§ Exercise requirements: Where does the word "various" occur in the entries below? Copy every line that has it.

§ Source information:
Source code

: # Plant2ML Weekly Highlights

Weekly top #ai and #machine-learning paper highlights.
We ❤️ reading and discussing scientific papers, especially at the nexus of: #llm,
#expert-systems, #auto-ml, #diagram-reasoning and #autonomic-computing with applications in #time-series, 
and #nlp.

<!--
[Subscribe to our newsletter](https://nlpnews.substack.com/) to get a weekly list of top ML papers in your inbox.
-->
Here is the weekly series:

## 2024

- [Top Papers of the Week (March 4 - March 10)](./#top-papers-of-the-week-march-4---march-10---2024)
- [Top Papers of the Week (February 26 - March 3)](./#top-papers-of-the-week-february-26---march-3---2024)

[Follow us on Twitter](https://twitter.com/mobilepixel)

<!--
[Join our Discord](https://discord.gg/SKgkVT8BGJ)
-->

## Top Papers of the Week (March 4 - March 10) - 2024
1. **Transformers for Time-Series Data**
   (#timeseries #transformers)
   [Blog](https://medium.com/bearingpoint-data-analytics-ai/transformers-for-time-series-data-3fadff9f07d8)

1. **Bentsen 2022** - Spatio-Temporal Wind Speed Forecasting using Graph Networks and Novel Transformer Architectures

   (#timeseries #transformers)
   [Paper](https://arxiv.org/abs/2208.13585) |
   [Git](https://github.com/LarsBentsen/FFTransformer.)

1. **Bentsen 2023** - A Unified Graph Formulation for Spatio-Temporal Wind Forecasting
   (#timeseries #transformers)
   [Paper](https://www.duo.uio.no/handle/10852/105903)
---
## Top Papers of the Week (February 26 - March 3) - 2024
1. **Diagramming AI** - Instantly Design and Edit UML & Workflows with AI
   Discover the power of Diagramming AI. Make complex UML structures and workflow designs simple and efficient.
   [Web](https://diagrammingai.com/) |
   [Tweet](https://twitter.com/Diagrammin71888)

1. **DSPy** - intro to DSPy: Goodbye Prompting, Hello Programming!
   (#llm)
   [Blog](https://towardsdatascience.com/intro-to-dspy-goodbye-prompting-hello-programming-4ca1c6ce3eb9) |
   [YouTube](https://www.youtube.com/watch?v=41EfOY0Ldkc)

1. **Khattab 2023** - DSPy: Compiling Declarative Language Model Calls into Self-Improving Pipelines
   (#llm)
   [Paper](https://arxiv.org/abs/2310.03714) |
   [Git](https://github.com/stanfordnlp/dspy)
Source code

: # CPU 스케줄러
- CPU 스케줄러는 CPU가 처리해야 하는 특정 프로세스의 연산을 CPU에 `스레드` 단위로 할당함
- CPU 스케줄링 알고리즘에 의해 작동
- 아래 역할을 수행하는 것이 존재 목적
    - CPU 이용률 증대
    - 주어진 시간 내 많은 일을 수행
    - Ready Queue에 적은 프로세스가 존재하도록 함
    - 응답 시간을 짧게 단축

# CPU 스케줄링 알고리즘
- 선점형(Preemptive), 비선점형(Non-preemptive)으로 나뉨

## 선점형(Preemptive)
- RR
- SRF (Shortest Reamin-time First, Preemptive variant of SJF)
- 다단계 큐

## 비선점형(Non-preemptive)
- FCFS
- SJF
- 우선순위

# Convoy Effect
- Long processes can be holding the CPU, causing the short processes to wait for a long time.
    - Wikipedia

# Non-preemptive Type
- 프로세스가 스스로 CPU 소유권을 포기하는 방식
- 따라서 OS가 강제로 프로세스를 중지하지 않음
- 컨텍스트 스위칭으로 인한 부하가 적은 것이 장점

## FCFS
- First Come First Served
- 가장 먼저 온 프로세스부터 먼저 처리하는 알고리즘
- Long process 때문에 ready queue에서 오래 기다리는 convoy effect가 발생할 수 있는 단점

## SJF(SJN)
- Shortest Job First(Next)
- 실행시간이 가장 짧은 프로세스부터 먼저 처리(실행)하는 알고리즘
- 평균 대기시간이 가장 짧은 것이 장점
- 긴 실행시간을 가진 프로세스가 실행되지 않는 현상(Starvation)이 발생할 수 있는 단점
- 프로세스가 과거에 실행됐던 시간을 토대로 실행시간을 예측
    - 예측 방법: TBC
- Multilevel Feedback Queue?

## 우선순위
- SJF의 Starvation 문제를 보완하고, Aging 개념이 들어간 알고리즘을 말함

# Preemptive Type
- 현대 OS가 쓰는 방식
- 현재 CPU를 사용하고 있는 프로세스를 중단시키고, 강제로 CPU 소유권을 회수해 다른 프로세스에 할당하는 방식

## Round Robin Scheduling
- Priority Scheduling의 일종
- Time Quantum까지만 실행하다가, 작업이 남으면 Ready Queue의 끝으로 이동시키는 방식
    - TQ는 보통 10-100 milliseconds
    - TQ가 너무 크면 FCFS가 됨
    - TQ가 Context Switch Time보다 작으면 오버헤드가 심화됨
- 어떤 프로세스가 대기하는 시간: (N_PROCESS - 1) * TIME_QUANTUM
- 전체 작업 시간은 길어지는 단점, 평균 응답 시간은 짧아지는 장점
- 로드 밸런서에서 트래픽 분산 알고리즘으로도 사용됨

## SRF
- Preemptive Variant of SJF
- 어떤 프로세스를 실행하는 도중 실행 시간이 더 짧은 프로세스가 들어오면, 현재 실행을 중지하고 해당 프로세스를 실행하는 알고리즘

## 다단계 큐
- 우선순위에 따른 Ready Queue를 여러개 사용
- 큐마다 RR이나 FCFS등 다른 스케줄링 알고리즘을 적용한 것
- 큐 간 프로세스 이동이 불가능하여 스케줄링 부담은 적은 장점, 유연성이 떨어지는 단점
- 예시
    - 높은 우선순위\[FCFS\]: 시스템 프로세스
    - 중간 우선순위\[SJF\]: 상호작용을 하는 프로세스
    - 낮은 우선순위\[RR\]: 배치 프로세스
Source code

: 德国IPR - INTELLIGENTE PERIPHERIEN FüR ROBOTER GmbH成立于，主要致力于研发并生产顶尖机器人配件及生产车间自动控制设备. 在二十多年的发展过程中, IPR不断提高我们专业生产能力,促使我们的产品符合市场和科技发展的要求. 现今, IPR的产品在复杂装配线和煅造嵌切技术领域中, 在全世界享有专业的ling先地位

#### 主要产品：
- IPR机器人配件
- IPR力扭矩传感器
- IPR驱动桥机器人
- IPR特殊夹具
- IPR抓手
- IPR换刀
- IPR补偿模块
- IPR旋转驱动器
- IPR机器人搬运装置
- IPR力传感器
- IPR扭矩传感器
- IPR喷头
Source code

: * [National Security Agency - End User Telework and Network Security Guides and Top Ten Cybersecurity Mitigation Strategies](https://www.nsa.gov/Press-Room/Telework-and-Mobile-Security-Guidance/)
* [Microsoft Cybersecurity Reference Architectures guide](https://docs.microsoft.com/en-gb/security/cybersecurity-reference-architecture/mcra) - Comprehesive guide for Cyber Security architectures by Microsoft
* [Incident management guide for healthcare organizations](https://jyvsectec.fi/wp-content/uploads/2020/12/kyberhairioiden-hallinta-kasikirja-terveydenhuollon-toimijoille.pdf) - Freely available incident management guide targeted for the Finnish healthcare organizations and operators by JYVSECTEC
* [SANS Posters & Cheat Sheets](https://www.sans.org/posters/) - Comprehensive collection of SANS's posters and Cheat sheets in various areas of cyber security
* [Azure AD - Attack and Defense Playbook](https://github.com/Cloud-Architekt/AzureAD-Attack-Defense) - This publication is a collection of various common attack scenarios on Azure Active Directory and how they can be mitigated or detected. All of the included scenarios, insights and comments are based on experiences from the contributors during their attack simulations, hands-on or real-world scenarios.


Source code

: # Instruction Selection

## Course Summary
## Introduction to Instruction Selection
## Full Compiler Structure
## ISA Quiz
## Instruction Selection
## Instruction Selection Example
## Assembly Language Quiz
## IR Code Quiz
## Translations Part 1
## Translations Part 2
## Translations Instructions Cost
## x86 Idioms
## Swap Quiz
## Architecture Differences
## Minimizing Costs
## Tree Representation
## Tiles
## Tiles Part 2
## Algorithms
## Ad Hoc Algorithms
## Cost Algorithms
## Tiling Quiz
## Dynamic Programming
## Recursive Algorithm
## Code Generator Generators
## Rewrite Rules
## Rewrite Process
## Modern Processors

§ Answer box:
* [SANS Posters & Cheat Sheets](https://www.sans.org/posters/) - Comprehensive collection of SANS's posters and Cheat sheets in various areas of cyber security
* [Azure AD - Attack and Defense Playbook](https://github.com/Cloud-Architekt/AzureAD-Attack-Defense) - This publication is a collection of various common attack scenarios on Azure Active Directory and how they can be mitigated or detected. All of the included scenarios, insights and comments are based on experiences from the contributors during their attack simulations, hands-on or real-world scenarios.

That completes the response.